Trading in old loyalties generates buzz
CHARLOTTE, N.C. -- The Hornets left this basketball-crazy city two years ago in a dispute over a new stadium, leaving behind angry fans and leaders disappointed with losing the first big-time pro sports team ever based in North Carolina.
They returned to town Tuesday as first-time guests of the Charlotte Bobcats, the franchise that replaced them. The team welcomed them by letting fans exchange their once-beloved teal-and-purple Hornets merchandise for free Bobcats caps.
"I'm converted," said Jim Gist, who didn't hesitate before he tossed an old Hornets ball cap into a plastic bag. "It's time to move on."
Gist, 60, described himself as a devoted Hornets fan for many years before they moved to New Orleans two seasons ago.
"They're gone and now we have to support the new team," he said.
Fans who shared his sentiments eagerly forked over everything from Hornets T-shirts to caps -- even some old Hornets game programs and at least once trash can.
Shawn Smith, 34, of Charlotte, felt a little twinge right before he turned over an old program for a new Bobcats cap.
"We went through some withdrawal for a while," he said, "but now that is gone."
One fan, Willie Ryder, 33, of Charlotte, said he had some difficulty turning his back on the Hornets -- a team he rooted for when they were very bad and also when they became a playoff contender right before they left.

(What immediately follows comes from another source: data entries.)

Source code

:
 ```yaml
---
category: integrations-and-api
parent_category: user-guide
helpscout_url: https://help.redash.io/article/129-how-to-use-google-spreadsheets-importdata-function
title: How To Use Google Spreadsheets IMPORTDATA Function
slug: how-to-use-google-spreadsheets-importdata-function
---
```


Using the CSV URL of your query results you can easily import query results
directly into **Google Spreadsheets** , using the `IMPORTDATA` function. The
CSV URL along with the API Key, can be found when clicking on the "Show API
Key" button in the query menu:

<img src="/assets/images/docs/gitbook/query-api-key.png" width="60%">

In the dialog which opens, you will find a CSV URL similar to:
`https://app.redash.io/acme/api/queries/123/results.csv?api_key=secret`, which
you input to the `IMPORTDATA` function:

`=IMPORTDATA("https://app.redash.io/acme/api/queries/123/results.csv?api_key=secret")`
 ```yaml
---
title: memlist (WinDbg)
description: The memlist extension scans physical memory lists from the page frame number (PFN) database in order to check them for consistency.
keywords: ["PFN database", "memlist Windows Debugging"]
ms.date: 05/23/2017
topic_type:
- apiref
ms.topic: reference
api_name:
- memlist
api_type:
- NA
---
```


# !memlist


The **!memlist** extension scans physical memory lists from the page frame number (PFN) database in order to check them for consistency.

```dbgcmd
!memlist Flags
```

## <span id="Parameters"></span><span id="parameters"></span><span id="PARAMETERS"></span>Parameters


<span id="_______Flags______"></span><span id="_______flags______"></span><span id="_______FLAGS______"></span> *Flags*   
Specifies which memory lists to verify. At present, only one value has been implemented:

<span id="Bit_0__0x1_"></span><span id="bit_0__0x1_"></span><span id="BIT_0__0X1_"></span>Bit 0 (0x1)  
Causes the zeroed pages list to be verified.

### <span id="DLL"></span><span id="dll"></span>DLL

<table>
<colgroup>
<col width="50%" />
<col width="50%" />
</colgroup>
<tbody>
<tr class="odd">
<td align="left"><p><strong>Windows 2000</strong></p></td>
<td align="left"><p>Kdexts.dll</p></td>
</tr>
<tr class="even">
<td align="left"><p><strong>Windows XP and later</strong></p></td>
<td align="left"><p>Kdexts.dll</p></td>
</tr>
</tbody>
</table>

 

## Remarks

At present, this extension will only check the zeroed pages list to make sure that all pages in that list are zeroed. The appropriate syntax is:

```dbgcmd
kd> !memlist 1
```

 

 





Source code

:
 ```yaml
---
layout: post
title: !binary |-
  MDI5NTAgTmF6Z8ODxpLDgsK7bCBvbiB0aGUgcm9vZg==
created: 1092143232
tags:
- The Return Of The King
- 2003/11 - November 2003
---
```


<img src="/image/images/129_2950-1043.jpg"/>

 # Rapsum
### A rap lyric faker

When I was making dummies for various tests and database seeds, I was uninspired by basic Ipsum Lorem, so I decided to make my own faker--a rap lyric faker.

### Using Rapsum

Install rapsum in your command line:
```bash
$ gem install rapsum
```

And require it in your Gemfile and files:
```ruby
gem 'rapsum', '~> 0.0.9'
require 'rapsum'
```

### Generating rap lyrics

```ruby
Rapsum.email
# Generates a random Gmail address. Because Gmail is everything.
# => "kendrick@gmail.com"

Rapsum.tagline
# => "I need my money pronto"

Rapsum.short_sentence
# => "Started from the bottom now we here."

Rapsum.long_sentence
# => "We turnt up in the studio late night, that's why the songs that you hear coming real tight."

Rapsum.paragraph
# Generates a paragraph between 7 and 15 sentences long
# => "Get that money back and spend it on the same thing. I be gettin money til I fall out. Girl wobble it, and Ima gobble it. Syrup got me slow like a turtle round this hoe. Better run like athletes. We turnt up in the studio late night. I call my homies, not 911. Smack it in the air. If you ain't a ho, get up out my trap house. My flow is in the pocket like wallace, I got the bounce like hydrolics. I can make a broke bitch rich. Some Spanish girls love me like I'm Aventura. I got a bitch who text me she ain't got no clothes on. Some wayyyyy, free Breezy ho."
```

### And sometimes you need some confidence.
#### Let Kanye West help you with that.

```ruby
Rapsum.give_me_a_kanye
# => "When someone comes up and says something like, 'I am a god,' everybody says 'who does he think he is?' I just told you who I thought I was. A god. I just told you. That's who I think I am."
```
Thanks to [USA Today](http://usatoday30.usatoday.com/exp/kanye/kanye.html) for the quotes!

"I still like them, but a lot of their better players are hurt," he said, still wearing the Bobcats hat he received in return for an old Hornets shirt.
For many fans in Charlotte, recalling how the Hornets left town remains painful since the franchise smashed NBA attendance records despite a losing record. The team sold out an NBA record 364 straight games from 1989-97.
The city has been slow to embrace the Bobcats as they did those early Hornet teams.
After forking over $300 million for the franchise, Bobcats owner Bob Johnson has tried a number of different ideas to generate enthusiasm for the NBA's newest team, which has lost 14 of its first 19 games even after beating the Hornets 94-93 in overtime Tuesday.
"Conversion Night" is the latest brainstorm from Johnson, the billionaire founder of Black Entertainment Television who has delighted local fans by repeatedly promising that the Bobcats will never leave like the Hornets did.
As bad as the Bobcats have been on the court, the Hornets are even worse with a dismal 1-19 record. They have the NBA's worst record and an 11-game losing streak.
Some fans got free tickets to the game by trading in old Hornets items at a local YMCA.
All of the collected Hornets items will be donated to Goodwill Industries for use in overseas distribution programs.